Stored data:
....................

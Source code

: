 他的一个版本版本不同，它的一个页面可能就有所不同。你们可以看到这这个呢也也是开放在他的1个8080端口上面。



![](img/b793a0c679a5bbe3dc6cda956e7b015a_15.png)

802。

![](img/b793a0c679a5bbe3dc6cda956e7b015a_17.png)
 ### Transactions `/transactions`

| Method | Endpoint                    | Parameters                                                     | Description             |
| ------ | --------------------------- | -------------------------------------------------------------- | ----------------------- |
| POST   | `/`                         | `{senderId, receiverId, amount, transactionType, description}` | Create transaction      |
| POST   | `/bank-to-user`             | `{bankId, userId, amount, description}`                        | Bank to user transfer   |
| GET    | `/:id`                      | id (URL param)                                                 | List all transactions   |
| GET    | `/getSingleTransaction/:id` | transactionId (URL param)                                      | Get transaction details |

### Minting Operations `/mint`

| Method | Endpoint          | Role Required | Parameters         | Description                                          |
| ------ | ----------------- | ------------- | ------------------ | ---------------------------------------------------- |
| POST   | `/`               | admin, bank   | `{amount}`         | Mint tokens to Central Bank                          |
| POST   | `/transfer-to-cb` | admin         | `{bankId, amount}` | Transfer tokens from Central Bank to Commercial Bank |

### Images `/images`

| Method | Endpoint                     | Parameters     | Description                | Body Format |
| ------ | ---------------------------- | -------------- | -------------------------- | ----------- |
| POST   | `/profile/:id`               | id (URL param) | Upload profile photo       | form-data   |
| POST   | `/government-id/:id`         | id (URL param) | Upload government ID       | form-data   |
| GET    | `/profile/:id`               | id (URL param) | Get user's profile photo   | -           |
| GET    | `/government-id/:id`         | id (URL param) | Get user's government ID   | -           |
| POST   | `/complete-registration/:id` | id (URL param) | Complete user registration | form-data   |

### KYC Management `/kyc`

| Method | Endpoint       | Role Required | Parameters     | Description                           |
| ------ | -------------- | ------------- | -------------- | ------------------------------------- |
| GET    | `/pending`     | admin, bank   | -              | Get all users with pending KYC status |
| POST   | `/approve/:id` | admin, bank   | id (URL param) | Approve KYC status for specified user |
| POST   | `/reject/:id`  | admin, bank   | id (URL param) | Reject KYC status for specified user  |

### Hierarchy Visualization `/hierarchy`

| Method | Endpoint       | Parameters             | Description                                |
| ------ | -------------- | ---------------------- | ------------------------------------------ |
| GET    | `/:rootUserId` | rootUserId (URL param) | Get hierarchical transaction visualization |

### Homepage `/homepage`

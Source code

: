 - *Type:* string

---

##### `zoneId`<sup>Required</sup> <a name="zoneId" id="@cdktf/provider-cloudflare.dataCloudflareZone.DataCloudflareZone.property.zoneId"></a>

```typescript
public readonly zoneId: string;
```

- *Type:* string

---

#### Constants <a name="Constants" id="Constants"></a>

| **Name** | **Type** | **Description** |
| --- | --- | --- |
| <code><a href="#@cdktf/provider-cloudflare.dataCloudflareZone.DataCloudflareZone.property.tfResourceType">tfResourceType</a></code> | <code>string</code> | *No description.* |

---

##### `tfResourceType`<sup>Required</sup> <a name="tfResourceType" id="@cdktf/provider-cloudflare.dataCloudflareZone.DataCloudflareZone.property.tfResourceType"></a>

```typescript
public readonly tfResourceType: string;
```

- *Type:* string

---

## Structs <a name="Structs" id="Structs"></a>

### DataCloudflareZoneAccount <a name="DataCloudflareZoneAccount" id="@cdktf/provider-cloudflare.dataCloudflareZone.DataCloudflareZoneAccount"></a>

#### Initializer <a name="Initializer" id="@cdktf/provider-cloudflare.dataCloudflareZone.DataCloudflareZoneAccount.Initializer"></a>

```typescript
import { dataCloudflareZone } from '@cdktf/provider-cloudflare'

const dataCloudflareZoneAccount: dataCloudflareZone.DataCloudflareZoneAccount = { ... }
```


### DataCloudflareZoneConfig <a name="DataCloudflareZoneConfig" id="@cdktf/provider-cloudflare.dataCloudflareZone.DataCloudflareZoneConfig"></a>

....................

#### [Task requirements]
Of the lines above, extract only those from the line with "List all transactions" to the line with "### Minting Operations", both included, exactly as written.

#### [Problem solution]
| GET    | `/:id`                      | id (URL param)                                                 | List all transactions   |
| GET    | `/getSingleTransaction/:id` | transactionId (URL param)                                      | Get transaction details |

### Minting Operations `/mint`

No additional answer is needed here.